Warum wurde nun Balistoys Strafanzeige abgewiesen? Laut Zürcher Staatsanwaltschaft seien die Voraussetzungen für die Eröffnung einer Untersuchung nicht gegeben. Wenngleich es «tatsächlich stossend» sei, dass der schweizerisch-israelische Staatsbürger wegen eines libanesischen Gesetzes und der daraus folgenden Einschränkung des Theaters nicht mit einer Libanesin auf der Bühne stehen durfte, heisst es in der Verfügung der Staatsanwaltschaft. Aber dies sei «offenkundig kein Ausdruck einer Behandlung des Anzeigeerstatters als einen Menschen zweiter Klasse».

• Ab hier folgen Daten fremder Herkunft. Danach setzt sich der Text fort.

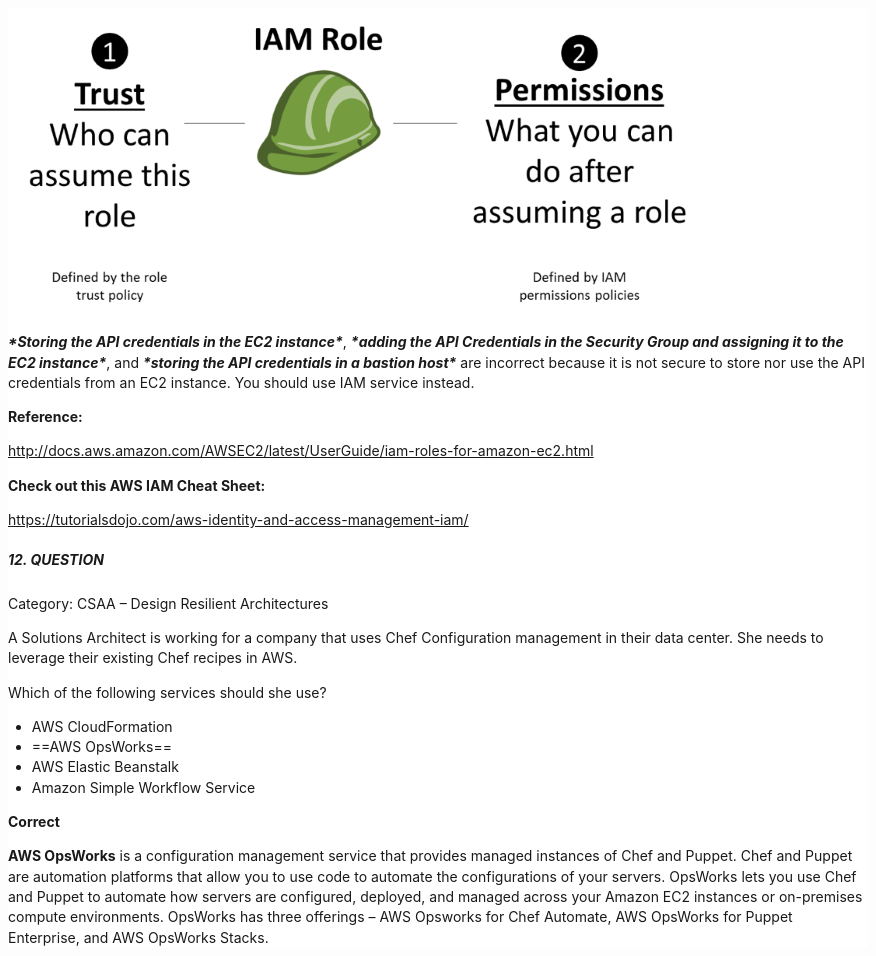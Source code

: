 ![img](TutorialDojo-ReviewMode-2.assets/AWS-IAMRole-Trust.png)

***\*Storing the API credentials in the EC2 instance\****, ***\*adding the API Credentials in the Security Group and assigning it to the EC2 instance\****, and ***\*storing the API credentials in a bastion host\**** are incorrect because it is not secure to store nor use the API credentials from an EC2 instance. You should use IAM service instead.

 

**Reference:**

http://docs.aws.amazon.com/AWSEC2/latest/UserGuide/iam-roles-for-amazon-ec2.html

 

**Check out this AWS IAM Cheat Sheet:**

https://tutorialsdojo.com/aws-identity-and-access-management-iam/

##### 12. QUESTION



Category: CSAA – Design Resilient Architectures

A Solutions Architect is working for a company that uses Chef Configuration management in their data center. She needs to leverage their existing Chef recipes in AWS.

Which of the following services should she use?



- AWS CloudFormation
- ==AWS OpsWorks==
- AWS Elastic Beanstalk
- Amazon Simple Workflow Service



**Correct**



**AWS OpsWorks** is a configuration management service that provides managed instances of Chef and Puppet. Chef and Puppet are automation platforms that allow you to use code to automate the configurations of your servers. OpsWorks lets you use Chef and Puppet to automate how servers are configured, deployed, and managed across your Amazon EC2 instances or on-premises compute environments. OpsWorks has three offerings – AWS Opsworks for Chef Automate, AWS OpsWorks for Puppet Enterprise, and AWS OpsWorks Stacks.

Ist das Theater Neumarkt nun aus dem Schneider? Verwaltungsratspräsident Thomas Busin zeigte sich erleichtert: «Wir sind sehr froh über die sachliche und deutliche Einschätzung, dass die strafrechtliche erhobenen Vorwürfe als nicht haltbar erachtet werden». Die öffentlich gemachten rufschädigenden Behauptungen hätten der Reputation des Hauses geschadet und auch ihre Integrität als Arbeitgeber und als Menschen in Zweifel gezogen. Mehr wolle er nicht sagen, solange auf arbeitsrechtlicher Ebene noch Gespräche laufen. Das Theater versucht, mit Balistoy einen Vergleich zu erreichen.

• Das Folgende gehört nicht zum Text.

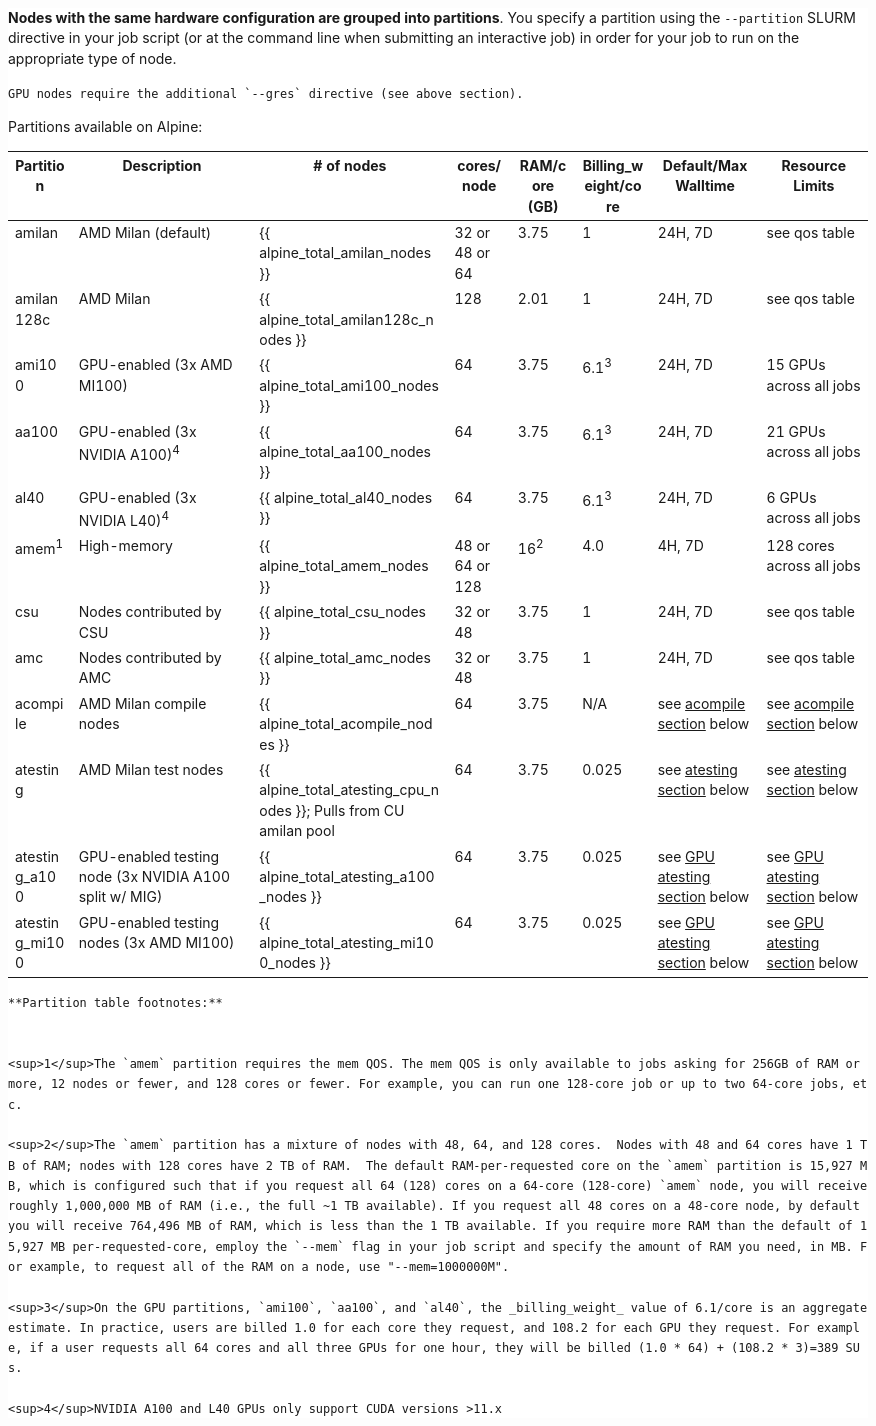 **Nodes with the same hardware configuration are grouped into partitions**. You specify a partition using the `--partition` SLURM directive in your job script (or at the command line when submitting an interactive job) in order for your job to run on the appropriate type of node. 

```{note}
GPU nodes require the additional `--gres` directive (see above section).
```

Partitions available on Alpine:


| Partition | Description                  | # of nodes | cores/node | RAM/core (GB) | Billing_weight/core | Default/Max Walltime     | Resource Limits |
| --------- | ---------------------------- | ---------- | ---------- | ------------- | ------------------- | ------------------------ | ----------------------|
| amilan    | AMD Milan (default)          | {{ alpine_total_amilan_nodes }}        | 32 or 48 or 64 |   3.75        | 1                   | 24H, 7D                 | see qos table |
| amilan128c    | AMD Milan        | {{ alpine_total_amilan128c_nodes }}        | 128 |   2.01        | 1                   | 24H, 7D      | see qos table |
| ami100    | GPU-enabled (3x AMD MI100)   | {{ alpine_total_ami100_nodes }}          | 64         |   3.75        | 6.1<sup>3</sup>     | 24H, 7D                 | 15 GPUs across all jobs |
| aa100     | GPU-enabled (3x NVIDIA A100)<sup>4</sup> | {{ alpine_total_aa100_nodes }}          | 64         |   3.75       | 6.1<sup>3</sup>     | 24H, 7D     | 21 GPUs across all jobs |
| al40      | GPU-enabled (3x NVIDIA L40)<sup>4</sup> | {{ alpine_total_al40_nodes }}          | 64         |   3.75       | 6.1<sup>3</sup>     | 24H, 7D     | 6 GPUs across all jobs |
| amem<sup>1</sup> | High-memory           | {{ alpine_total_amem_nodes }}          | 48 or 64 or 128     |  16<sup>2</sup> | 4.0           |  4H,  7D                 | 128 cores across all jobs |
| csu       | Nodes contributed by CSU     | {{ alpine_total_csu_nodes }}         | 32 or 48   |   3.75        | 1                   | 24H, 7D                 | see qos table |
| amc       | Nodes contributed by AMC     | {{ alpine_total_amc_nodes }}        | 32 or 48   |   3.75        | 1                   | 24H, 7D                 | see qos table |
| acompile | AMD Milan compile nodes | {{ alpine_total_acompile_nodes }} | 64 |   3.75        | N/A                   | see [acompile section](./alpine-hardware.md#acompile-usage-examples) below                 | see [acompile section](./alpine-hardware.md#atesting-usage-examples) below |
| atesting | AMD Milan test nodes | {{ alpine_total_atesting_cpu_nodes }}; Pulls from CU amilan pool | 64 |   3.75        | 0.025                   | see [atesting section](./alpine-hardware.md#atesting-usage-examples) below                 | see [atesting section](./alpine-hardware.md#atesting-usage-examples) below |
| atesting_a100 | GPU-enabled testing node (3x NVIDIA A100 split w/ MIG) | {{ alpine_total_atesting_a100_nodes }} | 64         |   3.75       | 0.025     | see [GPU atesting section](./alpine-hardware.md#gpu-atesting-usage-examples) below     | see [GPU atesting section](./alpine-hardware.md#gpu-atesting-usage-examples) below |
| atesting_mi100 | GPU-enabled testing nodes (3x AMD MI100) | {{ alpine_total_atesting_mi100_nodes }} | 64         |   3.75       | 0.025     | see [GPU atesting section](./alpine-hardware.md#gpu-atesting-usage-examples) below     | see [GPU atesting section](./alpine-hardware.md#gpu-atesting-usage-examples) below |

```{important}
**Partition table footnotes:** 


<sup>1</sup>The `amem` partition requires the mem QOS. The mem QOS is only available to jobs asking for 256GB of RAM or more, 12 nodes or fewer, and 128 cores or fewer. For example, you can run one 128-core job or up to two 64-core jobs, etc.

<sup>2</sup>The `amem` partition has a mixture of nodes with 48, 64, and 128 cores.  Nodes with 48 and 64 cores have 1 TB of RAM; nodes with 128 cores have 2 TB of RAM.  The default RAM-per-requested core on the `amem` partition is 15,927 MB, which is configured such that if you request all 64 (128) cores on a 64-core (128-core) `amem` node, you will receive roughly 1,000,000 MB of RAM (i.e., the full ~1 TB available). If you request all 48 cores on a 48-core node, by default you will receive 764,496 MB of RAM, which is less than the 1 TB available. If you require more RAM than the default of 15,927 MB per-requested-core, employ the `--mem` flag in your job script and specify the amount of RAM you need, in MB. For example, to request all of the RAM on a node, use "--mem=1000000M".   

<sup>3</sup>On the GPU partitions, `ami100`, `aa100`, and `al40`, the _billing_weight_ value of 6.1/core is an aggregate estimate. In practice, users are billed 1.0 for each core they request, and 108.2 for each GPU they request. For example, if a user requests all 64 cores and all three GPUs for one hour, they will be billed (1.0 * 64) + (108.2 * 3)=389 SUs.

<sup>4</sup>NVIDIA A100 and L40 GPUs only support CUDA versions >11.x
```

Und wie hat Balistoy reagiert? Laut dem Sprecher des Schauspielers, Sacha Wigdorovits, könne man über den Entscheid nur den Kopf schütteln. Einerseits sage die Staatsanwaltschaft, sie stosse sich daran, dass ein libanesisches Gesetz überhaupt eine Rolle spiele. Anderseits sage sie, dass aber keine Diskriminierung vorliege. Der Schauspieler habe daher Beschwerde beim Zürcher Obergericht eingereicht. Dieses muss nun entscheiden, ob das Theater in seinem Fall antisemitisch gehandelt hat oder eben nicht.
Transparenzhinweis: Eine frühere Version dieses Artikels wurde am 23.04.2024 veröffentlicht.